Kathmandu advanced 1.53 per cent on news Brooke Farris will take over as CEO of Rip Curl. Ms Farris will replace Michael Daly, who moves up to Group CEO and Managing Director of Kathmandu Holdings.
The session’s best performers were Downer EDI +5.2 per cent, Premier Investments +4.94 per cent and Star Entertainment +4.78 per cent.
The big three ore producers largely weathered an initial decline in ore, but have slowly succumbed as prices test four-month lows. The spot price for ore landed at Tianjin fell 2.9 per cent yesterday after China announced fresh curbs on steel production to reduce emissions ahead of the Winter Olympics.
BHP retreated 0.34 per cent and Fortescue Metals 0.98 per cent. Rio Tinto inched up 0.08 per cent In the wider mining space, Orocobre dropped 4.52 per cent, Chalice Mining 5.65 per cent and Pilbara Minerals 2.1 per cent.
Suncorp fell 3.21 per cent and Scentre Group 2.29 per cent as they went ex-dividend.
Telstra touched its strongest level in four years before rolling over to a loss of 0.25 per cent. CEO Andy Penn yesterday heralded the telco had reached a turning point. Buyers were encouraged by a $1.35 billion share buyback and the promise of solid growth.
Baby Bunting dropped 4.52 per cent after declining to offer earnings guidance as pandemic lockdowns clouded the outlook. The baby goods retailer increased its full-year statutory net profit 76 per cent to $17.5 million and increased sales 15.6 per cent.
The company said: “The COVID-19 pandemic continues to create significant disruption, with the risk that trading conditions will fluctuate greatly throughout the year. Accordingly, no guidance about FY22 earnings can be given at this time.”

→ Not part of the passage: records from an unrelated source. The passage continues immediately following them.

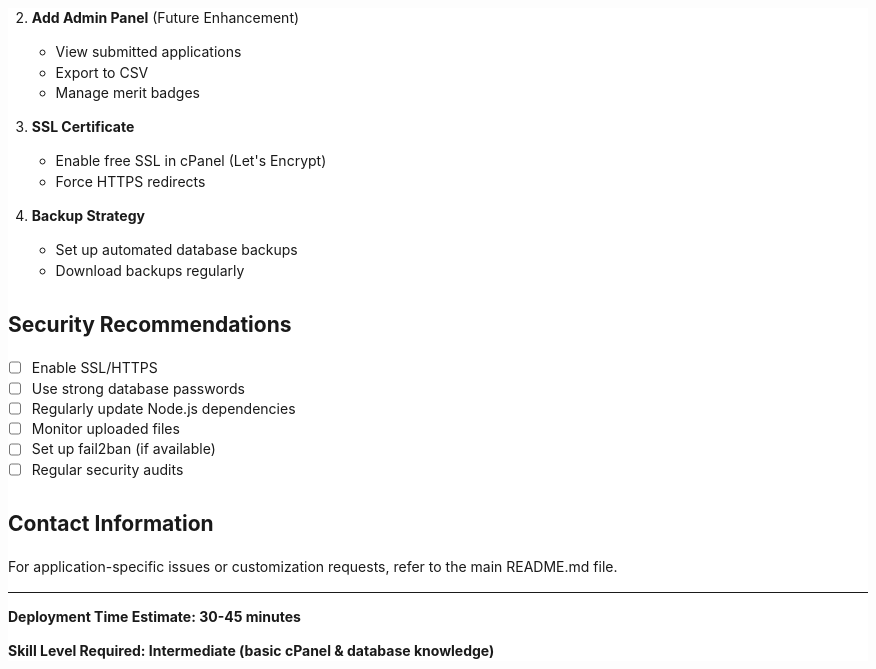 2. **Add Admin Panel** (Future Enhancement)
   - View submitted applications
   - Export to CSV
   - Manage merit badges

3. **SSL Certificate**
   - Enable free SSL in cPanel (Let's Encrypt)
   - Force HTTPS redirects

4. **Backup Strategy**
   - Set up automated database backups
   - Download backups regularly

## Security Recommendations

- [ ] Enable SSL/HTTPS
- [ ] Use strong database passwords
- [ ] Regularly update Node.js dependencies
- [ ] Monitor uploaded files
- [ ] Set up fail2ban (if available)
- [ ] Regular security audits

## Contact Information

For application-specific issues or customization requests, refer to the main README.md file.

---

**Deployment Time Estimate: 30-45 minutes**

**Skill Level Required: Intermediate (basic cPanel & database knowledge)**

The mood up in Asia deteriorated as the session advanced. China’s Shanghai Composite dropped 0.62 per cent, Hong Kong’s Hang Seng 1.08 per cent and Japan’s Nikkei 0.07 per cent. The Asia Dow held on to a gain of 0.11 per cent.
US futures were flat. S&P 500 futures dipped a point or 0.02 per cent.
Oil added to overnight losses. Brent crude retreated 75 US cents or 1.05 per cent to US$70.57 a barrel.
Gold rallied US$5.20 or 0.3 per cent to US$1,757 an ounce.
The dollar eased 0.06 per cent to 73.36 US cents.